The Fifth Element #29 Some Recommendations
I'm running out of space, but I want to point out some products at various price tiers that, in my opinion, you can buy once and buy right.
ESP's Concert Grand, Aerial's 20T, and Wilson Benesch's Chimera, each in its own way, can make a case that it should be your "get off the merry-go-round" loudspeaker choice. The price spread here is from the low $20k (Chimera) to the mid-$30k (Concert Grand). Careful auditioning is obviously called for.
At the next price tier down (ca $12.5k), Shahinian's Diapason is the "love at first hearing or you'll never get it" outlier; Wilson Benesch's A.C.T. is the more conventional alternative.
Under $5k, Shahinian's Obelisk and Compass, Spendor's S5e, and Harbeth's HL Compact 7ES-2 and HL P3ES-3 (their current successor to the LS3/5A) all are safe bets for long, happy ownership experiences—as long as you choose the speaker that best fits your musical tastes and room acoustics.

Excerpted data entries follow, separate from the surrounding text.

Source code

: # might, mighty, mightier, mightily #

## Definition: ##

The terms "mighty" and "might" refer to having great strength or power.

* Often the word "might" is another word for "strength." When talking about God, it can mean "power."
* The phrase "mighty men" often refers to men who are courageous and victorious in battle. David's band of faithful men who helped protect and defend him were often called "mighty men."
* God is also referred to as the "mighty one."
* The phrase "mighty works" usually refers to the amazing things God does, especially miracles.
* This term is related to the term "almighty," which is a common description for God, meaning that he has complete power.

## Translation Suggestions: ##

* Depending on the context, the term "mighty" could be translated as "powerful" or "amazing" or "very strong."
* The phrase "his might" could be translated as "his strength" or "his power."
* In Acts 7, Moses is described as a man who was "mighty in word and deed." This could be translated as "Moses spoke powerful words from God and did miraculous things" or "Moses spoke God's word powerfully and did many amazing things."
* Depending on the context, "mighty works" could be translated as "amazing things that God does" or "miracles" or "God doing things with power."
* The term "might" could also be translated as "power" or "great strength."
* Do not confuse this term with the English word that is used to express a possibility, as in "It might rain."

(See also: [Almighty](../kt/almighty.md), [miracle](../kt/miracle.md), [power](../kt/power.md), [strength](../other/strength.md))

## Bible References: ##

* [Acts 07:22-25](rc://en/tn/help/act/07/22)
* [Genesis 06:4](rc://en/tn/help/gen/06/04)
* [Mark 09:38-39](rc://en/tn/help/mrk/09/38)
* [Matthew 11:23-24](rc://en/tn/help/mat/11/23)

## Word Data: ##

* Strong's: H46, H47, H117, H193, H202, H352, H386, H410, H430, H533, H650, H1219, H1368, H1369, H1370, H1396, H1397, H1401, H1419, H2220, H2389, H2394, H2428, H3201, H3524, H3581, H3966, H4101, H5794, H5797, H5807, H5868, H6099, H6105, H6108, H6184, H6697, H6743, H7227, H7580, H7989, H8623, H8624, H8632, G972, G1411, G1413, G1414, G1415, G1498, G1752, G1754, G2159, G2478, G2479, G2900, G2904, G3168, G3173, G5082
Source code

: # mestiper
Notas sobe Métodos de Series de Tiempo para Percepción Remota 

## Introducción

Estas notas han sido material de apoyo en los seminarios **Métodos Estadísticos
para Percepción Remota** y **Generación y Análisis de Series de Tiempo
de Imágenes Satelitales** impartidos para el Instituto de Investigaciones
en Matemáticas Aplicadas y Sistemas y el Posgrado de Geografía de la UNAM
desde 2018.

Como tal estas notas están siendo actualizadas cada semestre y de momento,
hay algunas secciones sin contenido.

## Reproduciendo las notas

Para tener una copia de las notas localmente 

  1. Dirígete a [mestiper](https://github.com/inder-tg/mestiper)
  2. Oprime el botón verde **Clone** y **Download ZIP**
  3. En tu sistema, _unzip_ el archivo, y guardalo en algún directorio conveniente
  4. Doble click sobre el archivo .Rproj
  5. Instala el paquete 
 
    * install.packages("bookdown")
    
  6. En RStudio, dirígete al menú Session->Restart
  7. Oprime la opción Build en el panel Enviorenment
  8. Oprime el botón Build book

In pricey amplification, darTZeel's NHB-108 should make nearly anyone happy over the long haul—unless your speaker presents a punishing combination of low impedance and rotated phase angle in the bass, in which case Plinius' SB-300 amplifier ($7395) and M-8 preamp should rock your world.
Among more affordable amplification solutions, Plinius' 9200 integrated amplifier ($4095) has been hard to beat, but review samples of new contendahs from Jeff Rowland Design Group (Concerto) and Audionet (SAM V2) have been promised to me. Magnum Dynalab's MD 208 FM-only stereo receiver ($2975) is an extremely classy solution to component clutter. I enjoyed my time with it immensely.
Assuming that your speakers do not present too demanding a load to it, Sugden's A21al integrated amplifier ($1895) is really sweet and a real bargain. The A21a has been in production with only minor changes for more than 25 years. I like that.
Esoteric's X-01 ($13,000) is my current fave rave digital source. I hope soon to snag a review set of EMM Labs' SACD transport and D/A converter/stereo preamp combination, which has the pedigree and earmarks of a classic. [I was knocked out by the sound of this combination when I auditioned it in my system for a weekend last summer. —John Atkinson.]
Among more affordable digital sources, Marantz's SA-8260 ($1099) remains a solid value. Marantz's SA-11 SACD player is replacing the $2900 SA-14 I previously recommended, but I have yet to hear it. For non-SACD playback, Grace's m902 is an improved version of the Grace 901 D/A headphone amplifier that I reviewed in March 2003, with the addition of volume-controlled analog outputs. Again, not yet heard, but a review sample is supposed to be on its way to me. Stay tuned.
Finally, RPG's Skylines diffuser panels might be the most cost-effective—and dramatic—improvement to your listening experience. Once you get used to their looks, you won't know how you ever lived without them.